C’est selon le salaire. Supposons qu’un personnel domestique perçoive un salaire mensuel de 100.000 Fcfa, en additionnant les risques professionnels, les prestations familiales et la pension, ça va chercher dans les 17,1 %, c’est-à-dire 17.150 Fcfa, soit 4,2 % à la charge de l’employé et les 13 % restant pour l’employeur. Pour un personnel qui a un salaire de 100.000 Fcfa, de ce salaire, on ne prélèvera que 4200 Fcfa. La différence de 4200 Fcfa et 17.150 Fcfa, c’est l’employeur qui la paye. Donc, c’est 17.150 moins 4200 Fcfa que paye l’employeur.
Est-ce qu’aujourd’hui, les employeurs et les salariés sont conscients de ce bénéfice ?

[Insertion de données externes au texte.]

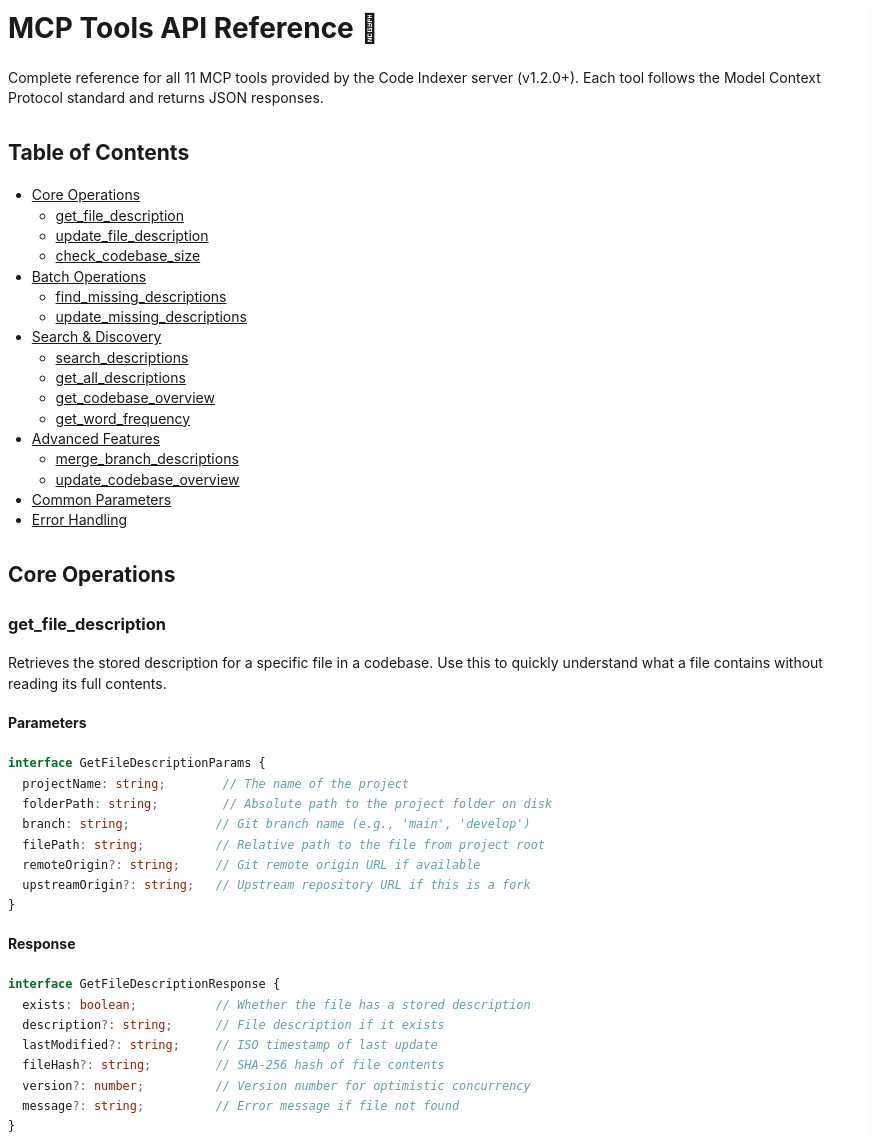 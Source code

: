 # MCP Tools API Reference 📖

Complete reference for all 11 MCP tools provided by the Code Indexer server (v1.2.0+). Each tool follows the Model Context Protocol standard and returns JSON responses.

## Table of Contents

- [Core Operations](#core-operations)
  - [get_file_description](#get_file_description)
  - [update_file_description](#update_file_description)
  - [check_codebase_size](#check_codebase_size)
- [Batch Operations](#batch-operations)
  - [find_missing_descriptions](#find_missing_descriptions)
  - [update_missing_descriptions](#update_missing_descriptions)
- [Search & Discovery](#search--discovery)
  - [search_descriptions](#search_descriptions)
  - [get_all_descriptions](#get_all_descriptions)
  - [get_codebase_overview](#get_codebase_overview)
  - [get_word_frequency](#get_word_frequency)
- [Advanced Features](#advanced-features)
  - [merge_branch_descriptions](#merge_branch_descriptions)
  - [update_codebase_overview](#update_codebase_overview)
- [Common Parameters](#common-parameters)
- [Error Handling](#error-handling)

## Core Operations

### get_file_description

Retrieves the stored description for a specific file in a codebase. Use this to quickly understand what a file contains without reading its full contents.

#### Parameters

```typescript
interface GetFileDescriptionParams {
  projectName: string;        // The name of the project
  folderPath: string;         // Absolute path to the project folder on disk
  branch: string;            // Git branch name (e.g., 'main', 'develop')
  filePath: string;          // Relative path to the file from project root
  remoteOrigin?: string;     // Git remote origin URL if available
  upstreamOrigin?: string;   // Upstream repository URL if this is a fork
}
```

#### Response

```typescript
interface GetFileDescriptionResponse {
  exists: boolean;           // Whether the file has a stored description
  description?: string;      // File description if it exists
  lastModified?: string;     // ISO timestamp of last update
  fileHash?: string;         // SHA-256 hash of file contents
  version?: number;          // Version number for optimistic concurrency
  message?: string;          // Error message if file not found
}
```

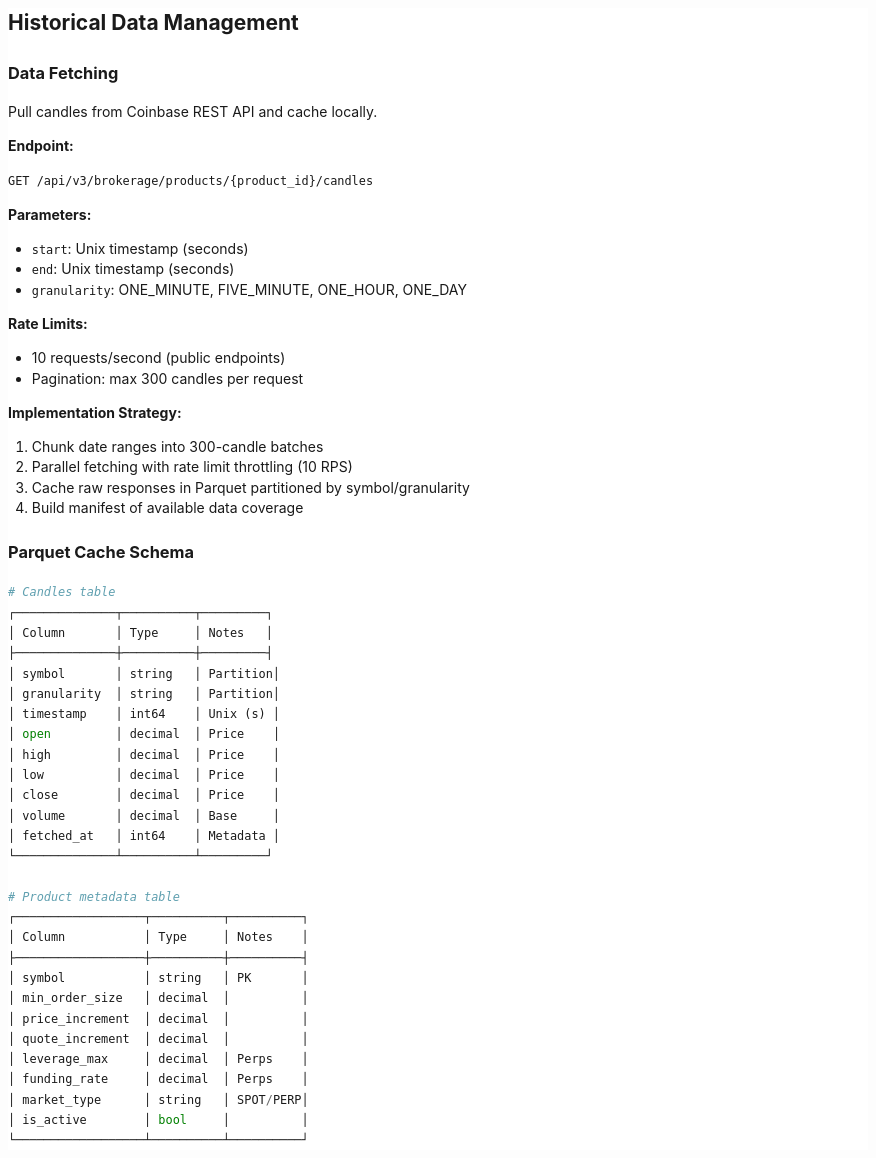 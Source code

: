 ## Historical Data Management

### Data Fetching
Pull candles from Coinbase REST API and cache locally.

**Endpoint:**
```
GET /api/v3/brokerage/products/{product_id}/candles
```

**Parameters:**
- `start`: Unix timestamp (seconds)
- `end`: Unix timestamp (seconds)
- `granularity`: ONE_MINUTE, FIVE_MINUTE, ONE_HOUR, ONE_DAY

**Rate Limits:**
- 10 requests/second (public endpoints)
- Pagination: max 300 candles per request

**Implementation Strategy:**
1. Chunk date ranges into 300-candle batches
2. Parallel fetching with rate limit throttling (10 RPS)
3. Cache raw responses in Parquet partitioned by symbol/granularity
4. Build manifest of available data coverage

### Parquet Cache Schema

```python
# Candles table
┌──────────────┬──────────┬─────────┐
│ Column       │ Type     │ Notes   │
├──────────────┼──────────┼─────────┤
│ symbol       │ string   │ Partition│
│ granularity  │ string   │ Partition│
│ timestamp    │ int64    │ Unix (s) │
│ open         │ decimal  │ Price    │
│ high         │ decimal  │ Price    │
│ low          │ decimal  │ Price    │
│ close        │ decimal  │ Price    │
│ volume       │ decimal  │ Base     │
│ fetched_at   │ int64    │ Metadata │
└──────────────┴──────────┴─────────┘

# Product metadata table
┌──────────────────┬──────────┬──────────┐
│ Column           │ Type     │ Notes    │
├──────────────────┼──────────┼──────────┤
│ symbol           │ string   │ PK       │
│ min_order_size   │ decimal  │          │
│ price_increment  │ decimal  │          │
│ quote_increment  │ decimal  │          │
│ leverage_max     │ decimal  │ Perps    │
│ funding_rate     │ decimal  │ Perps    │
│ market_type      │ string   │ SPOT/PERP│
│ is_active        │ bool     │          │
└──────────────────┴──────────┴──────────┘
```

De ce qui m’est rapporté, il y a une certaine réticence, oui ! Il faut le reconnaitre, paradoxalement de la part de ces personnels. Mais, nous pensons qu’avec l’explication, ils comprendront. Je vous ai pris le cas de la maternité. Si on prélève de votre salaire 4200 Fcfa par mois et que vous avez deux enfants uniquement au titre des allocations, vous êtes déjà gagnant. Car, vous avez déjà 5600 Fcfa tous les mois alors qu’on ne vous prélève que 4200 Fcfa. Si vous en avez, à plus forte raison, trois, quatre, cinq ou six, ça peut même équivaloir à votre salaire ou la moitié en tout cas. Qui est finalement gagnant ? Ce sont eux. Donc, l’explication qu’on leur apporte vise à vaincre cette réticence qui est spontanée. On peut le comprendre, parce que si le salaire est faible, 4200 Fcfa peut paraître significatif. Mais, à la longue, ils se rendraient très vite compte qu’ils sont gagnants et que l’engouement gagne.
Est-ce que pour vous, c’est une avancée sociale ?
Nous avons une tutelle, le ministère du Travail et de la Sécurité sociale, qui pilote la politique en la matière du gouvernement et nous avons un excellent soutien de la part de ce ministre et de toute son équipe, pour faire avancer cette politique… Nous, ce sont les risques professionnels, c’est-à-dire que si vous avez un problème de santé lié au travail, c’est nous qui nous en occupons.
Est-ce qu’il est prévu la mise en place des contrôles ?
Oui ! Nous envisageons de faire des contrôles. C’est quelque chose de difficile à mettre en place. Nous n’allons pas agir par intrusion dans les domiciles. Le domicile, de par la loi, est inviolable. Mais, nous sommes en train de mettre en place des méthodes, même si c’est un peu coûteux, pour avoir la conviction qu’un employé domestique n’est pas déclaré et immatriculé.
Quelles sont ces méthodes ?
Nous n’allons pas les dévoiler. Ce sont des choses que nous expérimentons. Nous utilisons un personnel pas seulement le nôtre, mais qui relève d’autres services de l’Etat ou privé, pour recueillir des informations qui nous permettent de savoir que lorsque nous faisons un redressement à un individu, qu’on soit capable de lui apporter la preuve qu’il emploie un personnel non déclaré et immatriculé.